◆ **Task brief**
Where the listing below has a line with "powerset, domain size", write out exactly that line and every line after it, stopping after the line with "more unique name".

____

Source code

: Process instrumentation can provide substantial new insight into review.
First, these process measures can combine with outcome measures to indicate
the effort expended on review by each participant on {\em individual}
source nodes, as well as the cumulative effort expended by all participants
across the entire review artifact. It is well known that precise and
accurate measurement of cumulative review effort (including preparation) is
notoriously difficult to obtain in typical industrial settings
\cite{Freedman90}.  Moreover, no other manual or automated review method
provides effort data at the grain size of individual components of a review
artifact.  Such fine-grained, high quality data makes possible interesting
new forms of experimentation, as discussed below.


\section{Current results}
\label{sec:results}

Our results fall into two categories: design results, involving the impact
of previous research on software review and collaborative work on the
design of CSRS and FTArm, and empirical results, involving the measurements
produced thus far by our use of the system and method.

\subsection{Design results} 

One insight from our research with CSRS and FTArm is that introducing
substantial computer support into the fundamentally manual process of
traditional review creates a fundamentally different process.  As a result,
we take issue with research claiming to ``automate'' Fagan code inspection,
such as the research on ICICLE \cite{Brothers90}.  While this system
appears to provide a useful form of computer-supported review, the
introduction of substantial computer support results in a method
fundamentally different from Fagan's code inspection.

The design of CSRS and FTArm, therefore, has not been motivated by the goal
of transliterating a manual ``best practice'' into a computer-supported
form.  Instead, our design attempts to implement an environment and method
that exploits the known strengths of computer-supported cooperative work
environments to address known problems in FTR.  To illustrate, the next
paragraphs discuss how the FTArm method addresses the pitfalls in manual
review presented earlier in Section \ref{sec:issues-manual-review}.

____

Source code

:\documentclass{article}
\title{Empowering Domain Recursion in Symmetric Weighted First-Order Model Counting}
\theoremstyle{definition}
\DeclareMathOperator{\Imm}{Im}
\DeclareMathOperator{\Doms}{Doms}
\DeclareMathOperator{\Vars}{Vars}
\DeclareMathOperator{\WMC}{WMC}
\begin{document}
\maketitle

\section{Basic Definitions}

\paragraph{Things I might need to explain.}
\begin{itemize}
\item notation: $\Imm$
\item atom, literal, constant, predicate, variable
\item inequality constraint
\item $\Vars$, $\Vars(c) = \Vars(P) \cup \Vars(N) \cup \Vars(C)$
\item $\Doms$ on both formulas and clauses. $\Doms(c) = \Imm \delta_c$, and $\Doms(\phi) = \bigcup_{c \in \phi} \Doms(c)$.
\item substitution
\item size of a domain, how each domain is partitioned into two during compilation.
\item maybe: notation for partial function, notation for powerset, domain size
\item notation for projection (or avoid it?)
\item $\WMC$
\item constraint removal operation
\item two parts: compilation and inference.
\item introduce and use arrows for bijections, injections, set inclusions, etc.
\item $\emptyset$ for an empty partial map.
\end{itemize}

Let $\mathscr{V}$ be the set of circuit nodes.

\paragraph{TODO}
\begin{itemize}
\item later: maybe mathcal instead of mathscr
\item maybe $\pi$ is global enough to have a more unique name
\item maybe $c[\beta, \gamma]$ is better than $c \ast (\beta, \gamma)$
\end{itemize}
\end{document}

____

◆ **Problem solution**
\item maybe: notation for partial function, notation for powerset, domain size
\item notation for projection (or avoid it?)
\item $\WMC$
\item constraint removal operation
\item two parts: compilation and inference.
\item introduce and use arrows for bijections, injections, set inclusions, etc.
\item $\emptyset$ for an empty partial map.
\end{itemize}

Let $\mathscr{V}$ be the set of circuit nodes.

\paragraph{TODO}
\begin{itemize}
\item later: maybe mathcal instead of mathscr
\item maybe $\pi$ is global enough to have a more unique name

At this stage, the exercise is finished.